Set down every record below exactly as it stands, with the pictures omitted.

++++ Provided records

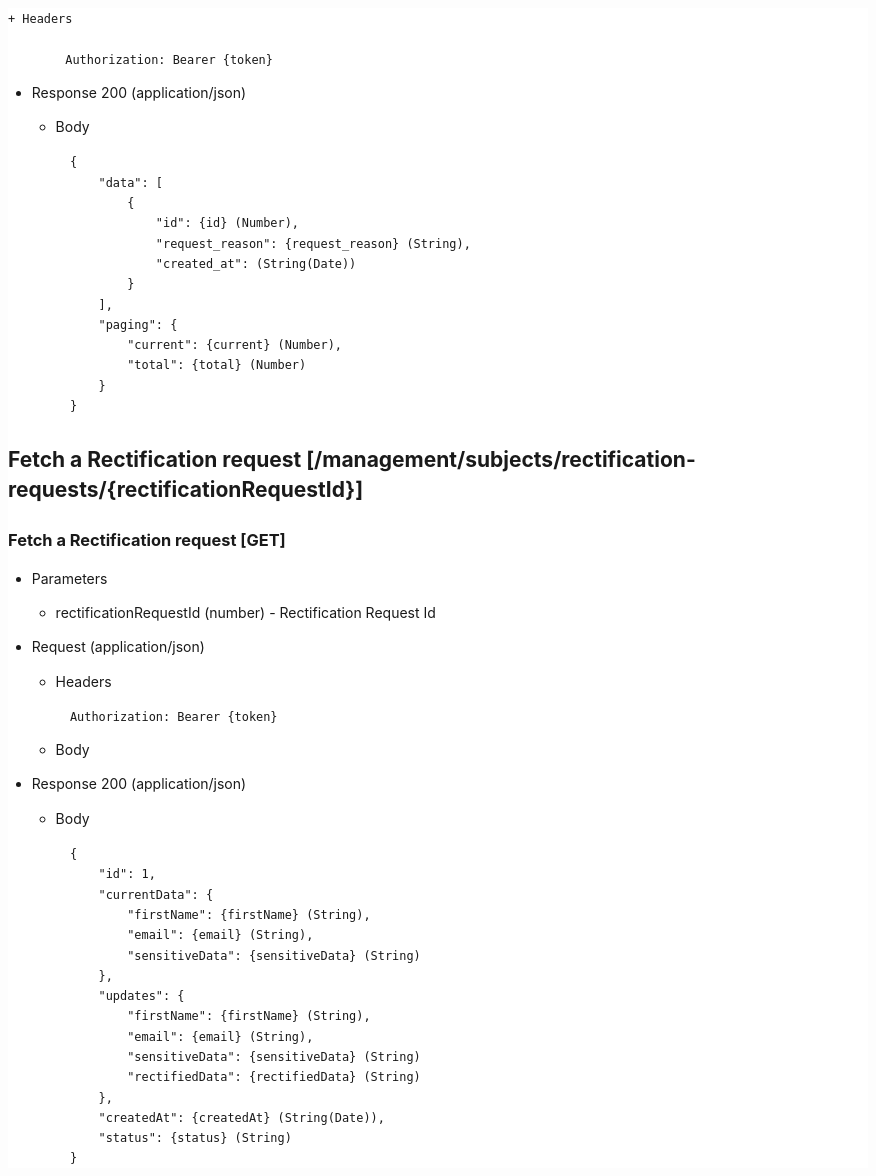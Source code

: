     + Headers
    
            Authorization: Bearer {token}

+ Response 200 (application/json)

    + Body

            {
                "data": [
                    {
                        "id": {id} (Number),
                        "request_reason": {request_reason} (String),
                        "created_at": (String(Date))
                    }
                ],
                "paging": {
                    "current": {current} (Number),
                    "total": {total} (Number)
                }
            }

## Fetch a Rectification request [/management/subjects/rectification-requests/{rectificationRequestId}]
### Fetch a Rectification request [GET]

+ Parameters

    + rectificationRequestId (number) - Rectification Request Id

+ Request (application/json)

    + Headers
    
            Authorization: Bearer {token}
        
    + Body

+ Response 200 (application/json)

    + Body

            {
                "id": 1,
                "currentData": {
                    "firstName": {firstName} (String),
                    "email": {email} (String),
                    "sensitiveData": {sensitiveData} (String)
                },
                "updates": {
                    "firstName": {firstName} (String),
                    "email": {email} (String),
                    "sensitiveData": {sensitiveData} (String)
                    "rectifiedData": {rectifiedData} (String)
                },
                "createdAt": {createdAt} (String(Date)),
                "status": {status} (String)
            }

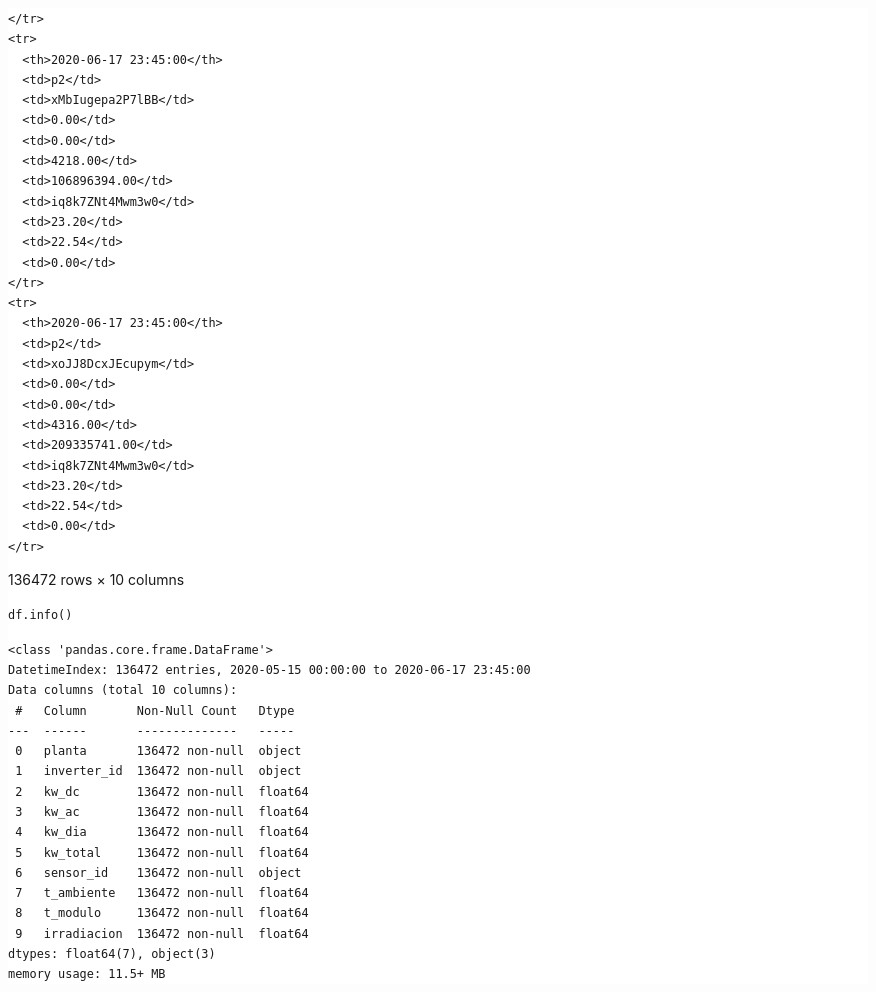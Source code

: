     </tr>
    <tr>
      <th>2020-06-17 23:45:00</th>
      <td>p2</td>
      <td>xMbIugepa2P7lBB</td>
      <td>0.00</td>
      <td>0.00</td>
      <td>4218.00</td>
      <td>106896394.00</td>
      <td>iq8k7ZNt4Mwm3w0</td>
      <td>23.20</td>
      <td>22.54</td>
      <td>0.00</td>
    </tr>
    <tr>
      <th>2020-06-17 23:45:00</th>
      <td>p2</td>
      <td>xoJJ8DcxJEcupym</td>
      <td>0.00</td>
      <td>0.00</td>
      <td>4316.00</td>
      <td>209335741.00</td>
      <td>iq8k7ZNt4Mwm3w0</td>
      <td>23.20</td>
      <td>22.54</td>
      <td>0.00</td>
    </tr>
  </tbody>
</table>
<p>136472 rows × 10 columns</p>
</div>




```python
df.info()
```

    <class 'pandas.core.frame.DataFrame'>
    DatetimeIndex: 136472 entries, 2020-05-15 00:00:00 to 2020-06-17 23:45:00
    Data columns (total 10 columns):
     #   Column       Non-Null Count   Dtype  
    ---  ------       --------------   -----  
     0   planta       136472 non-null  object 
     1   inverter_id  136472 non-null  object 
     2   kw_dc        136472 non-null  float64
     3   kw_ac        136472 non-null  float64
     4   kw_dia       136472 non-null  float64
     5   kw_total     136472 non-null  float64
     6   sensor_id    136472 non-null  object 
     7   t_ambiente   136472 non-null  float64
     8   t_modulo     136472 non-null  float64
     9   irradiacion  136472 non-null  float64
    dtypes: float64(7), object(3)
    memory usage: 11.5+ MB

++++++++

→ **Written answer**:
Source code

:     + Headers
    
            Authorization: Bearer {token}

+ Response 200 (application/json)

    + Body

            {
                "data": [
                    {
                        "id": {id} (Number),
                        "request_reason": {request_reason} (String),
                        "created_at": (String(Date))
                    }
                ],
                "paging": {
                    "current": {current} (Number),
                    "total": {total} (Number)
                }
            }

## Fetch a Rectification request [/management/subjects/rectification-requests/{rectificationRequestId}]
### Fetch a Rectification request [GET]

+ Parameters

    + rectificationRequestId (number) - Rectification Request Id

+ Request (application/json)

    + Headers
    
            Authorization: Bearer {token}
        
    + Body

+ Response 200 (application/json)

    + Body

            {
                "id": 1,
                "currentData": {
                    "firstName": {firstName} (String),
                    "email": {email} (String),
                    "sensitiveData": {sensitiveData} (String)
                },
                "updates": {
                    "firstName": {firstName} (String),
                    "email": {email} (String),
                    "sensitiveData": {sensitiveData} (String)
                    "rectifiedData": {rectifiedData} (String)
                },
                "createdAt": {createdAt} (String(Date)),
                "status": {status} (String)
            }

Source code

:     </tr>
    <tr>
      <th>2020-06-17 23:45:00</th>
      <td>p2</td>
      <td>xMbIugepa2P7lBB</td>
      <td>0.00</td>
      <td>0.00</td>
      <td>4218.00</td>
      <td>106896394.00</td>
      <td>iq8k7ZNt4Mwm3w0</td>
      <td>23.20</td>
      <td>22.54</td>
      <td>0.00</td>
    </tr>
    <tr>
      <th>2020-06-17 23:45:00</th>
      <td>p2</td>
      <td>xoJJ8DcxJEcupym</td>
      <td>0.00</td>
      <td>0.00</td>
      <td>4316.00</td>
      <td>209335741.00</td>
      <td>iq8k7ZNt4Mwm3w0</td>
      <td>23.20</td>
      <td>22.54</td>
      <td>0.00</td>
    </tr>
  </tbody>
</table>
<p>136472 rows × 10 columns</p>
</div>




```python
df.info()
```

    <class 'pandas.core.frame.DataFrame'>
    DatetimeIndex: 136472 entries, 2020-05-15 00:00:00 to 2020-06-17 23:45:00
    Data columns (total 10 columns):
     #   Column       Non-Null Count   Dtype  
    ---  ------       --------------   -----  
     0   planta       136472 non-null  object 
     1   inverter_id  136472 non-null  object 
     2   kw_dc        136472 non-null  float64
     3   kw_ac        136472 non-null  float64
     4   kw_dia       136472 non-null  float64
     5   kw_total     136472 non-null  float64
     6   sensor_id    136472 non-null  object 
     7   t_ambiente   136472 non-null  float64
     8   t_modulo     136472 non-null  float64
     9   irradiacion  136472 non-null  float64
    dtypes: float64(7), object(3)
    memory usage: 11.5+ MB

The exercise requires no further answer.